ASSIGNED TASK: Write out all of the records exactly once more and skip the images.

DATASET RECORDS:
====
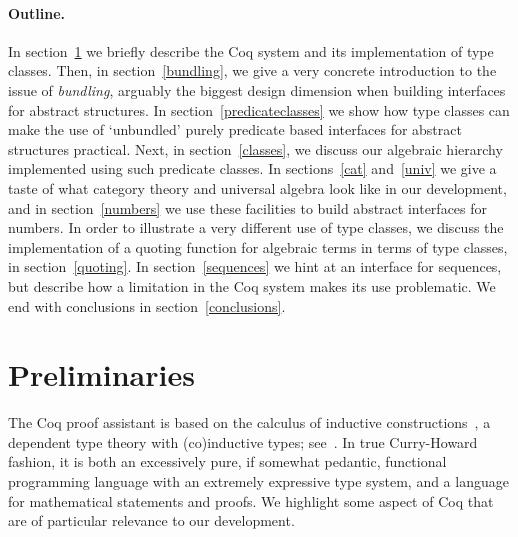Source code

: \documentclass[a4paper,10pt,runningheads]{llncs}
\begin{document}
\paragraph{Outline.}
In section~\ref{preliminaries} we briefly describe the Coq system and its implementation of type classes. Then, in section~\ref{bundling}, we give a very concrete introduction to the issue of \emph{bundling}, arguably the biggest design dimension when building interfaces for abstract structures. In section~\ref{predicateclasses} we show how type classes can make the use of `unbundled' purely predicate based interfaces for abstract structures practical. Next, in section~\ref{classes}, we discuss our algebraic hierarchy implemented using such predicate classes. In sections~\ref{cat} and~\ref{univ} we give a taste of what category theory and universal algebra look like in our development, and in section~\ref{numbers} we use these facilities to build abstract interfaces for numbers. In order to illustrate a very different use of type classes, we discuss the implementation of a quoting function for algebraic terms in terms of type classes, in section~\ref{quoting}. In section~\ref{sequences} we hint at an interface for sequences, but describe how a limitation in the Coq system makes its use problematic. We end with conclusions in section~\ref{conclusions}.



\section{Preliminaries}
\label{preliminaries}


The Coq proof assistant is based on the calculus of inductive
constructions~\cite{CoquandHuet,CoquandPaulin}, a dependent type theory with (co)inductive types; see~\cite{Coq,BC04}. In true Curry-Howard fashion, it is both an excessively pure, if somewhat pedantic, functional programming language with an extremely expressive type system, and a language for mathematical statements and proofs. We highlight some aspect of Coq that are of particular relevance to our development.
\end{document}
====
COMPLETED EXERCISE:
Source code

: \documentclass[a4paper,10pt,runningheads]{llncs}
\begin{document}
\paragraph{Outline.}
In section~\ref{preliminaries} we briefly describe the Coq system and its implementation of type classes. Then, in section~\ref{bundling}, we give a very concrete introduction to the issue of \emph{bundling}, arguably the biggest design dimension when building interfaces for abstract structures. In section~\ref{predicateclasses} we show how type classes can make the use of `unbundled' purely predicate based interfaces for abstract structures practical. Next, in section~\ref{classes}, we discuss our algebraic hierarchy implemented using such predicate classes. In sections~\ref{cat} and~\ref{univ} we give a taste of what category theory and universal algebra look like in our development, and in section~\ref{numbers} we use these facilities to build abstract interfaces for numbers. In order to illustrate a very different use of type classes, we discuss the implementation of a quoting function for algebraic terms in terms of type classes, in section~\ref{quoting}. In section~\ref{sequences} we hint at an interface for sequences, but describe how a limitation in the Coq system makes its use problematic. We end with conclusions in section~\ref{conclusions}.



\section{Preliminaries}
\label{preliminaries}


The Coq proof assistant is based on the calculus of inductive
constructions~\cite{CoquandHuet,CoquandPaulin}, a dependent type theory with (co)inductive types; see~\cite{Coq,BC04}. In true Curry-Howard fashion, it is both an excessively pure, if somewhat pedantic, functional programming language with an extremely expressive type system, and a language for mathematical statements and proofs. We highlight some aspect of Coq that are of particular relevance to our development.
\end{document}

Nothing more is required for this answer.